The stakes in the AL East are huge, as I've written before, because while the Yankees could very well end up with the second-best record in baseball (they trail the Astros by percentage points at the moment), a second-place finish in the division means they'll have to play a one-and-done Wild Card playoff, and even if they win it will screw up their rotation for the next round.
Of course, the divisional ship has sailed at this point. And the worst point is that the series exposed every weakness Yankee fans expected of their team all season—the feast-or-famine lineup that can get shut down totally by great starting pitching, and the weak bottom half of the rotation that can't hold up against a great offense.
Bottom line, I think we just watched a team die.
Endangered Record of the Week: Seattle's 116 Wins
Seattle won 116 regular season games in 2001, a record in the 162-game era, and that was good for a winning percentage of 71.6. The Red Sox are currently 79-34, for a percentage of 69.9. Granted, they would have to finish the season absolutely red-hot to get close to Seattle, but at this point it's absolutely possible. And I only bring this up because, well, Seattle didn't the World Series. And they got beat that year in the playoffs by...hold on, let me check the records...oh, it was the New York Yankees! Who would probably play Boston in the ALDS this year if they can win the Wild Card game. How very interesting!
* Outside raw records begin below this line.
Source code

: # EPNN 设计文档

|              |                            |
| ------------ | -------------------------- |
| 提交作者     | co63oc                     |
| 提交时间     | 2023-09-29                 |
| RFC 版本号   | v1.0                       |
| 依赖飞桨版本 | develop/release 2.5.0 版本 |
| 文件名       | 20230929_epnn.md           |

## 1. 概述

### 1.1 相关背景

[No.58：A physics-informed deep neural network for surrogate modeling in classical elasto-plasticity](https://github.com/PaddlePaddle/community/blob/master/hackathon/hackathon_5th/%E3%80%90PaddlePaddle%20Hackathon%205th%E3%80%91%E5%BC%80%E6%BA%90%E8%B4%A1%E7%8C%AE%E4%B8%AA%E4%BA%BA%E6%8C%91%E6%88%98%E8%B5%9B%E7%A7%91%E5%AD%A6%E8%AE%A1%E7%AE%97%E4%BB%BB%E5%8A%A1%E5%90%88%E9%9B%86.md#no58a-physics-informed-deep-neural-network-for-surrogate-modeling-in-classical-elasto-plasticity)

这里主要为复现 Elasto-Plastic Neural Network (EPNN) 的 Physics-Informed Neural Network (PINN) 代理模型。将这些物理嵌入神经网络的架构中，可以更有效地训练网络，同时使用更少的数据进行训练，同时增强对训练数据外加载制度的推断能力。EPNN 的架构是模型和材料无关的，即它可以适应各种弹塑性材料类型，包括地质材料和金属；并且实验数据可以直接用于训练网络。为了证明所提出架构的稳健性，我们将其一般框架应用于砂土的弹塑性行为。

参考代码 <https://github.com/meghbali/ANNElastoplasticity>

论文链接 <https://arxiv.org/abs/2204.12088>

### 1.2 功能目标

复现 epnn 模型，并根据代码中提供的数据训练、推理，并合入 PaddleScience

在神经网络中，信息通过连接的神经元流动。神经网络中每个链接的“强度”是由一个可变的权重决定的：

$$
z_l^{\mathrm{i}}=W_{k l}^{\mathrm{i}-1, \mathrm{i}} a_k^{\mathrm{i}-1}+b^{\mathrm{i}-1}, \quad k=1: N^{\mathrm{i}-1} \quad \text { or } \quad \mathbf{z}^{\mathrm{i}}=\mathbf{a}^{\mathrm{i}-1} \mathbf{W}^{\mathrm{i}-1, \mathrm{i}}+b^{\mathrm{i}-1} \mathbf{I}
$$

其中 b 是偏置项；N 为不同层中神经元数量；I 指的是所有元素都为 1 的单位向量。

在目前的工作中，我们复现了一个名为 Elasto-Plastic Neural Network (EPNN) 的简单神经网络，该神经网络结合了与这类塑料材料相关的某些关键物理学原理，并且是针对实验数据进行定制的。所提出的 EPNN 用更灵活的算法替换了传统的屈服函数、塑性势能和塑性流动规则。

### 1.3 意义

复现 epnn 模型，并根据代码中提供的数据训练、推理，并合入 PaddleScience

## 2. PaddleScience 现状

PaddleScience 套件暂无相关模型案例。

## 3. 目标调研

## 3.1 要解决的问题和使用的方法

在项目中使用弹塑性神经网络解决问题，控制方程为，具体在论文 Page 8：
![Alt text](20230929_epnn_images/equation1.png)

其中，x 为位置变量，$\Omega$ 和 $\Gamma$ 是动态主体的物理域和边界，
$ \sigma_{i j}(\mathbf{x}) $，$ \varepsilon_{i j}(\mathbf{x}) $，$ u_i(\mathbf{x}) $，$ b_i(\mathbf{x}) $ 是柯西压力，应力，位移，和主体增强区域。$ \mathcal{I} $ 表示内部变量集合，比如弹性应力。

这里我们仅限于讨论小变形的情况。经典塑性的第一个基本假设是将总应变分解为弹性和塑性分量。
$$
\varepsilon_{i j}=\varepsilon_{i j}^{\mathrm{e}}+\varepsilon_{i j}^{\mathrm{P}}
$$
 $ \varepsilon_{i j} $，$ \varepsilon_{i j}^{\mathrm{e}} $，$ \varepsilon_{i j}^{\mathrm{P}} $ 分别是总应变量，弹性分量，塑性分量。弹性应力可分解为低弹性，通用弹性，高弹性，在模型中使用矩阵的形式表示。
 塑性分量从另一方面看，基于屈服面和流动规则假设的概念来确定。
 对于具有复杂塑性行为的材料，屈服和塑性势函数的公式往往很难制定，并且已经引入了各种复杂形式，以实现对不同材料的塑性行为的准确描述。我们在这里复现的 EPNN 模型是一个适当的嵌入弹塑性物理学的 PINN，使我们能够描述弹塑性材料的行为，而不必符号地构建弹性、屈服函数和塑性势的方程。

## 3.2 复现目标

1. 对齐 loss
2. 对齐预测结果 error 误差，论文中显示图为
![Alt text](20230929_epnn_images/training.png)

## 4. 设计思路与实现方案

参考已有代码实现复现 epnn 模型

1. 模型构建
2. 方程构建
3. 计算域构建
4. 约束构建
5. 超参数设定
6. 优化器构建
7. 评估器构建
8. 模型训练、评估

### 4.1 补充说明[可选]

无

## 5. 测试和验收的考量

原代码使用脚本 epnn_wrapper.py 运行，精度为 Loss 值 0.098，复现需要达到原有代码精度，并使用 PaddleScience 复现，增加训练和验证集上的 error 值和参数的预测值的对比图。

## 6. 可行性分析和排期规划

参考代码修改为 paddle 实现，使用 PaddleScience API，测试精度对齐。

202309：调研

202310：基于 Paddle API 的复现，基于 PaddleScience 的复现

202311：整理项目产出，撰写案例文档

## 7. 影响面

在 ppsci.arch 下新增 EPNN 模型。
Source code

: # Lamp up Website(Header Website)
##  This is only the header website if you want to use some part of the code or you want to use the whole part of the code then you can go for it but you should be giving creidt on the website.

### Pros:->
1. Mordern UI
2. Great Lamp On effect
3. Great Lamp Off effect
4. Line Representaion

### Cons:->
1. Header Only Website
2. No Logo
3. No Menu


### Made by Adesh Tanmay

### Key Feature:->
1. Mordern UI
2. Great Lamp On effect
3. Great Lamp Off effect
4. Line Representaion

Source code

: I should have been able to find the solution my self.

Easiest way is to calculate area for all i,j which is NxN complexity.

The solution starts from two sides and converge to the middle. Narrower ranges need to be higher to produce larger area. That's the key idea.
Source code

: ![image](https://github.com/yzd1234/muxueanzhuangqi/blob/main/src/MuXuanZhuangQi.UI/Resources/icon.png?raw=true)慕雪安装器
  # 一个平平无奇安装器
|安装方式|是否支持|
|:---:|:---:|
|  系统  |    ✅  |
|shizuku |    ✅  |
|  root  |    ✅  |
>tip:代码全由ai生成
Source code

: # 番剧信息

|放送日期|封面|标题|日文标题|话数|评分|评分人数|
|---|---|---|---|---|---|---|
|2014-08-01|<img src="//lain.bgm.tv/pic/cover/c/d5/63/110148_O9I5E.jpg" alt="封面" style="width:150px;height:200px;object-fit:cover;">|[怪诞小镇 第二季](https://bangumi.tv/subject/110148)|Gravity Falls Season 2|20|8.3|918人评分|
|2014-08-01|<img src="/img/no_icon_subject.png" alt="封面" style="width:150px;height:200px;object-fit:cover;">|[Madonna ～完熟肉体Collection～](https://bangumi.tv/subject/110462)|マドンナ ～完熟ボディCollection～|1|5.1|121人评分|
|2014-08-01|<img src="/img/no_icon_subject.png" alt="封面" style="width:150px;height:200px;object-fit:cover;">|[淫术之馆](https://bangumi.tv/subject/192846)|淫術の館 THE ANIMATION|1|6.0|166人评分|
Non-American Sports Thing of the Week: This Hurling Goal
Last week I included a darts highlight video which, though I didn't understand it at all, was pretty awesome. This week, I give you Irish hurling, and a man named Shane O'Donnell:
Now, it would be glib and fun to say something like "I have no idea what just happened, but I know it was great," but the fact is that I do have some experience with hurling. I spent a college semester in Dublin, and a few friends and I bought used hurling sticks and would occasionally drink beer and take penalty shots on a field near our dorms. In hurling this involves lifting the ball from the ground and hitting it in the air, and it's stupidly difficult. So I actually know how hard it is just to execute a basic move, which makes O'Donnell's goal all the more impressive for me. It's like a spectacular Lionel Messi goal, except in a sport that matters in literally just one country. In short, I have an idea of what just happened, and can confirm it was great.